**Problem**
Among the lines of data below, reproduce only those from the one with "In order to link" through the one with "Save the Gateway", exactly as they stand, both ends included.

**Supplied data**
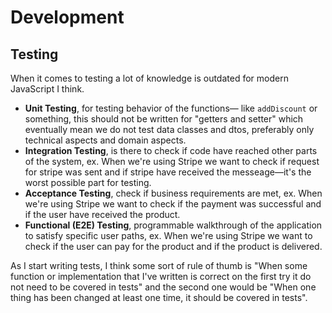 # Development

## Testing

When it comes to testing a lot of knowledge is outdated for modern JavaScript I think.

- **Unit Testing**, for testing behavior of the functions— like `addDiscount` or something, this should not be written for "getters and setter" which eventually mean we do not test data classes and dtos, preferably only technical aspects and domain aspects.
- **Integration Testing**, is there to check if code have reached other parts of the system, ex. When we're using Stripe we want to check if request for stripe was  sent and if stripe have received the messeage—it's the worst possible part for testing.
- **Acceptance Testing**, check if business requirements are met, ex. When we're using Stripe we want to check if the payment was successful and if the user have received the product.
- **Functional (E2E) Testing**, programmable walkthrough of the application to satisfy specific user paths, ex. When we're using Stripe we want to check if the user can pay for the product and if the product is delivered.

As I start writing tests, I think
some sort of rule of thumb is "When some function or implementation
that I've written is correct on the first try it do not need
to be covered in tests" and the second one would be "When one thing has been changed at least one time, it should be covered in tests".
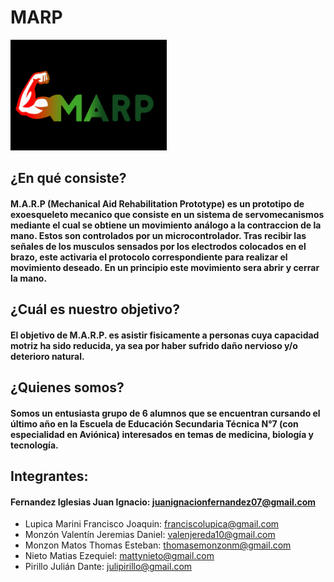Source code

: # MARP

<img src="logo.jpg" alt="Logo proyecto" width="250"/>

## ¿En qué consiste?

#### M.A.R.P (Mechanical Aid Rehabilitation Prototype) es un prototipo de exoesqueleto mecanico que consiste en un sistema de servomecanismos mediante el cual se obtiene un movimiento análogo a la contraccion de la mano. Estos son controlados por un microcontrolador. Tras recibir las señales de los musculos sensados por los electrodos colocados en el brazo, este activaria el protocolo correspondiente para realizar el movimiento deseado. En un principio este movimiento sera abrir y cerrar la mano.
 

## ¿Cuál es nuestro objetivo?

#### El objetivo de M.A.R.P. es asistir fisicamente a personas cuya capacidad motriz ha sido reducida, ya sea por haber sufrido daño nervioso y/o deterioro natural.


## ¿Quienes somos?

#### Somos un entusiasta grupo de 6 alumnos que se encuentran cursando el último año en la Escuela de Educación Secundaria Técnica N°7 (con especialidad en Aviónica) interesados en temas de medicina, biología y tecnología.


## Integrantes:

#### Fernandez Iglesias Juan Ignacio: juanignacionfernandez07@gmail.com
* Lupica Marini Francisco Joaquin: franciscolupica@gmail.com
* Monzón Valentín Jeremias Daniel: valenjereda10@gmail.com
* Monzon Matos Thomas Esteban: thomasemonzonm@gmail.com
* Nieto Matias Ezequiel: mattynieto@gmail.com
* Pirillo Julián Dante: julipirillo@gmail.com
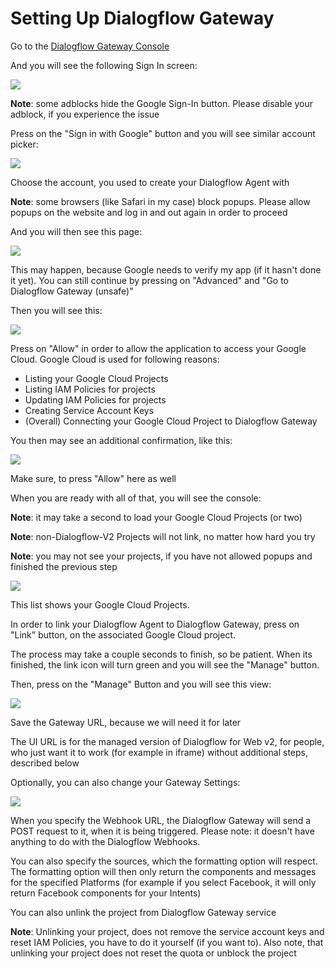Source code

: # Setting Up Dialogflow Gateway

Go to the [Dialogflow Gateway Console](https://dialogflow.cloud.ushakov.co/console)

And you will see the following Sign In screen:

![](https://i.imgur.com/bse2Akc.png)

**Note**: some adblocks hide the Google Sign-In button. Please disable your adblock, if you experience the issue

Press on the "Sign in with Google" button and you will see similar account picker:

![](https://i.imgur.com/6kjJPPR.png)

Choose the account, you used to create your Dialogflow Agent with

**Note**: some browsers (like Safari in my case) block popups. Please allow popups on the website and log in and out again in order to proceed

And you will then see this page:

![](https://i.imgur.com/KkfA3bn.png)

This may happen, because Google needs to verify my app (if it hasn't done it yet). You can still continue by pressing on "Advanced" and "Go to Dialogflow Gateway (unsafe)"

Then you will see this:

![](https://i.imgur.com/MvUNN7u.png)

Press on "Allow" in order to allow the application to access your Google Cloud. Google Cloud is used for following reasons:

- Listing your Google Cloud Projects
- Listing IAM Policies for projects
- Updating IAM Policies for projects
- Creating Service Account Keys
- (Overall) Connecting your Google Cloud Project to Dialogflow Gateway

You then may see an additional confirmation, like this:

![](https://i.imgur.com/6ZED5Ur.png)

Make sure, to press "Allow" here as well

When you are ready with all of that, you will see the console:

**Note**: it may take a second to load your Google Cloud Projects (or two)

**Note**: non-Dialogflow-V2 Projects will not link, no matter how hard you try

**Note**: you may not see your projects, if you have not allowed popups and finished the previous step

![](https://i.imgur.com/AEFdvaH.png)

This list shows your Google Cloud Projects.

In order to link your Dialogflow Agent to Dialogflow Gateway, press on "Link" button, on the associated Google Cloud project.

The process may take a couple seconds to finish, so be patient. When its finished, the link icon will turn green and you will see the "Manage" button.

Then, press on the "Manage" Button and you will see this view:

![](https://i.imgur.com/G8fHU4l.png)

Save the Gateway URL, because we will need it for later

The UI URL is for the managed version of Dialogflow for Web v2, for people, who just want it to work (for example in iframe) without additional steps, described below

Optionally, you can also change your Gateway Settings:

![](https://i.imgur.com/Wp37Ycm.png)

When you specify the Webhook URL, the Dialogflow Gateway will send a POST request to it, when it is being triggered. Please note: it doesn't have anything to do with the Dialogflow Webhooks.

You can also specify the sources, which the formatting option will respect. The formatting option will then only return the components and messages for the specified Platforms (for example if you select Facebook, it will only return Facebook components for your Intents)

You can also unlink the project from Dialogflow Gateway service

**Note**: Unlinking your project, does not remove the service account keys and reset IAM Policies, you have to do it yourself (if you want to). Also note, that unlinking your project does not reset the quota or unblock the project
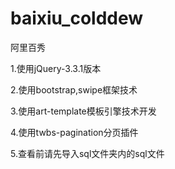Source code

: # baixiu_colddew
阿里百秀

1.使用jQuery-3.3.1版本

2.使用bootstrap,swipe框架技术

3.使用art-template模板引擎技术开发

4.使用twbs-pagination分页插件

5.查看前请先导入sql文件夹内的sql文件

**Result of the exercise**
In order to link your Dialogflow Agent to Dialogflow Gateway, press on "Link" button, on the associated Google Cloud project.

The process may take a couple seconds to finish, so be patient. When its finished, the link icon will turn green and you will see the "Manage" button.

Then, press on the "Manage" Button and you will see this view:

![](https://i.imgur.com/G8fHU4l.png)

Save the Gateway URL, because we will need it for later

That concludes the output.